According to the survey, 63% of small businesses were most concerned by viruses, 60% by trojans, 59% by data-stealing malware, followed, at 56%, by data leaks. Data leaks were defined as the intentional or unintentional disclosure of sensitive information outside the corporate network. Phishing scams and spam were of less concern to small businesses.
For its 2010 Corporate End User Study, Trend Micro surveyed 1600 corporate end users in the US, the UK, Germany, and Japan. The company defined a small business as a business with less than 500 employees in the US, the UK, and Germany, and less than 250 employees in Japan.
While data-stealing malware and data leaks were third and fourth on the survey, they are an increasing concern for small businesses, noted Dal Gemmell, senior global product marketing manager on the Trend Micro small business team. “As you would expect from a survey about security, viruses and trojans were ranked as the number one and number two concerns. But what we found was that these were closely followed by data-stealing malware and data leaks” as small business security concerns, Gemmell told Infosecurity. He said that data is an extremely valuable asset for small businesses, and data protection is key to their competitiveness in the marketplace.
The Trend Micro manager said that the majority of small businesses surveyed do not have data loss prevention policies in place and do not have data loss prevention training for employees. “The concern is that the training and awareness of data loss prevention is lagging”, he said.The survey found that small businesses are 23% less likely to have preventative data leak policies in place than large companies, according to a Trend Micro statement.

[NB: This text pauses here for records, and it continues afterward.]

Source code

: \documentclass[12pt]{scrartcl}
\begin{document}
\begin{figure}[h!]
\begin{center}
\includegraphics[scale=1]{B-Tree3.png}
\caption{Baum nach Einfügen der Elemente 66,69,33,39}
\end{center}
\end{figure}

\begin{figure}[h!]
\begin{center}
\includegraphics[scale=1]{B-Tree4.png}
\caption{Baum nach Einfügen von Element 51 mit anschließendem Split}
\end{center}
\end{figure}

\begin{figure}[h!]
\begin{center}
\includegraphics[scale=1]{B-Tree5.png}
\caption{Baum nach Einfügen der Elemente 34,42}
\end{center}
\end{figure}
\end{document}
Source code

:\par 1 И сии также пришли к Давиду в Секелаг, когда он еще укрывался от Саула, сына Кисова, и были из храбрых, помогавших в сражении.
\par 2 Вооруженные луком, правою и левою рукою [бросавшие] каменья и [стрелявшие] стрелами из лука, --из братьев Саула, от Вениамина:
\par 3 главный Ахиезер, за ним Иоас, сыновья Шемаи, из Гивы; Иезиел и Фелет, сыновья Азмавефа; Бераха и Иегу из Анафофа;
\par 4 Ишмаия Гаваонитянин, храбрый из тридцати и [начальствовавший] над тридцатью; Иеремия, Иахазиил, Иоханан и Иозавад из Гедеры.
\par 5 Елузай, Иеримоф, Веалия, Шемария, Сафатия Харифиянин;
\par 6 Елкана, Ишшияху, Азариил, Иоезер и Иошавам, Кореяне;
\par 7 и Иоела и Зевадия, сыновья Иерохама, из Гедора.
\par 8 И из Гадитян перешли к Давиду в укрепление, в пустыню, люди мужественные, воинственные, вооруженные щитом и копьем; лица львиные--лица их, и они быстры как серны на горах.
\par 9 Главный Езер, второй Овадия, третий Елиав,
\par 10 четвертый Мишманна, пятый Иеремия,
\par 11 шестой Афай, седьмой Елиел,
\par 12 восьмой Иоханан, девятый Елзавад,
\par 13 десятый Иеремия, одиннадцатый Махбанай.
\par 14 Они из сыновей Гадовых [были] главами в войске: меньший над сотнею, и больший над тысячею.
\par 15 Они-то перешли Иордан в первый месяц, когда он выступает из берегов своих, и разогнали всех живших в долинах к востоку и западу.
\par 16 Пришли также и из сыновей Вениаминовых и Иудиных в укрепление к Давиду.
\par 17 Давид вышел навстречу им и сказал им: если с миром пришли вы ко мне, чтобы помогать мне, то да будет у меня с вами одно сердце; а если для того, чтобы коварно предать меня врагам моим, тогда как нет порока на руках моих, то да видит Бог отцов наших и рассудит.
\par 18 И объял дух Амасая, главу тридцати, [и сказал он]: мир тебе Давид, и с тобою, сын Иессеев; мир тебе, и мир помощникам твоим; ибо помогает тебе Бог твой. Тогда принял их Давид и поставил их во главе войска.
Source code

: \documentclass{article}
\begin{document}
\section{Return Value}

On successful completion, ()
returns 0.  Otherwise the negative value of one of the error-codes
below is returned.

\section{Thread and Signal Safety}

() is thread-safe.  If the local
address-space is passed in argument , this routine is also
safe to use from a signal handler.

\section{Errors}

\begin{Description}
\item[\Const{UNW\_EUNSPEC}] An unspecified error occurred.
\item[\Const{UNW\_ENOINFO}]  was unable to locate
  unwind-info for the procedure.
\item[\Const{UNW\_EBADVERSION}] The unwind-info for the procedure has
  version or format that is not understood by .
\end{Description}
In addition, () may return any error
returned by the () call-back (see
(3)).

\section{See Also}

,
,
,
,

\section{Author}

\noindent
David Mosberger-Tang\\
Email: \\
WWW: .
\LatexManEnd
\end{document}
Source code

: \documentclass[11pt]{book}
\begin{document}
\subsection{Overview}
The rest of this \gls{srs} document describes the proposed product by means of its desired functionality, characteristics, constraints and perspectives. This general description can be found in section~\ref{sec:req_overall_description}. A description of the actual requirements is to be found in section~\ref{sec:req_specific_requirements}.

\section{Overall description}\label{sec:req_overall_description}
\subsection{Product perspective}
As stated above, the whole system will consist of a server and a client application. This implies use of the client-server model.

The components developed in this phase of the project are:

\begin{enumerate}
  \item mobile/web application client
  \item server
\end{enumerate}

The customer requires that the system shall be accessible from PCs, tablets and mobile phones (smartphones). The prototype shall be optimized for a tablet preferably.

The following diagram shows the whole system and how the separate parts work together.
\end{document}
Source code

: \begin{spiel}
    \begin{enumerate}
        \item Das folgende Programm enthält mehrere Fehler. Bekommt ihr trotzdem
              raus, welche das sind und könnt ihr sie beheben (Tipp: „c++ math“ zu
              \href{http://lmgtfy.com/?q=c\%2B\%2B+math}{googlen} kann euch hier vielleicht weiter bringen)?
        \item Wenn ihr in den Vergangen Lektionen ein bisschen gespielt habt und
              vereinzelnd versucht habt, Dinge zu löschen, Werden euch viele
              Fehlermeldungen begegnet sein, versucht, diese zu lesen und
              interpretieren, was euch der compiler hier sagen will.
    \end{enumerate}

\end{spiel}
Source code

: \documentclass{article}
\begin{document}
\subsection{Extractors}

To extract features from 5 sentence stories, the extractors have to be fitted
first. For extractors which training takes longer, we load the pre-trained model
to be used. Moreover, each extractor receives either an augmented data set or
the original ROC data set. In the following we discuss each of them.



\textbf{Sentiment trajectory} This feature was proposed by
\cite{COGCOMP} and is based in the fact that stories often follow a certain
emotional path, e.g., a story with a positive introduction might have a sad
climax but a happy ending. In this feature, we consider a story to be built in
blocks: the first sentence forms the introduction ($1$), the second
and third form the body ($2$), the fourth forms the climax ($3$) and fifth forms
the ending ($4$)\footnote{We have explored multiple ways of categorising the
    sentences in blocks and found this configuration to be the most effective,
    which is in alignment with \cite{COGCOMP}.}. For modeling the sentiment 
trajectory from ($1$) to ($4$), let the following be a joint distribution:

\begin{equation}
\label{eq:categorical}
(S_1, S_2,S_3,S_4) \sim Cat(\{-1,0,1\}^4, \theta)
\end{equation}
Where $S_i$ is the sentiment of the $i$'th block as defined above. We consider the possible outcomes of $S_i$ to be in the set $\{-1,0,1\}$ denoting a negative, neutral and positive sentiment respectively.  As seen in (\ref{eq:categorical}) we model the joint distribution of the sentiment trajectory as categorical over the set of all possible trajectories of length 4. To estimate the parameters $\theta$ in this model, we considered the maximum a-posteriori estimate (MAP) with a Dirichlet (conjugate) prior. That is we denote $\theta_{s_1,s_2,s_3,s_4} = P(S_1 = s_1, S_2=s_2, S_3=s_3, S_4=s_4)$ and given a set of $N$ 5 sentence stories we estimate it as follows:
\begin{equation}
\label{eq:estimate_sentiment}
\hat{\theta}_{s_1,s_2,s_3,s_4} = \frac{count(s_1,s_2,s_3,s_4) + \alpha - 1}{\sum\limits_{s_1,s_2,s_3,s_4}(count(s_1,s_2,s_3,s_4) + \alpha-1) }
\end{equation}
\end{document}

The biggest difference was found in Japan where 81% of large companies have data leak prevention policies in place compared to only 47% of small companies. For those businesses that have policies in place, employees in large companies are significantly more likely to have received training on data leak prevention than those in small companies.
Employees in large US companies are significantly more likely to indicate data leaks as a serious threat than those in smaller companies: 74% in large companies, 49% in small companies.
In the UK, 73% of employees from large companies say they are aware of confidential information compared to 63% from small companies. Also worth noting is that in every country, employees in larger companies are significantly more likely to agree that other employees have leaked data from within their organization.
The survey found that the most prevalent forms of IT protection against data stealing malware is installing security software, restricting internet access, and implementing security policies.
Around 21% of small business employees say that their IT departments can do a better job at protecting them on potential risks associated with data-stealing malware. In addition, 35% of employees in small companies indicated that their IT department could have done a better job educating them about data-stealing malware.
To prevent data loss, Gemmell recommended that small businesses train employees about the importance of data, the risks of data loss, and how to prevent it. This training needs to be done periodically to ensure its effectiveness.
Small businesses can also use technical solutions to reduce the risk of data loss. One step they can take is to make sure that their operating systems and applications do not have vulnerabilities or, if vulnerabilities are detected, patching them in a timely manner, he said. This is to prevent data-stealing malware from exploiting these vulnerabilities.
“What we saw in the first half of 2010…is that there were over 2500 common vulnerabilities and exposures that were recorded. There are a lot of vulnerabilities out there and cyber criminals are absolutely taking advantage of them to steal data”, Gemmell said.
Because of their tight IT security budgets, small businesses should look for security products that combine anti-virus, anti-malware, and data loss prevention. Gemmell stressed that the information security products should address the “common leaky points” in small businesses, such as email and USB devices. “Make sure that the product is able to prevent data loss from those leaky points,” he said.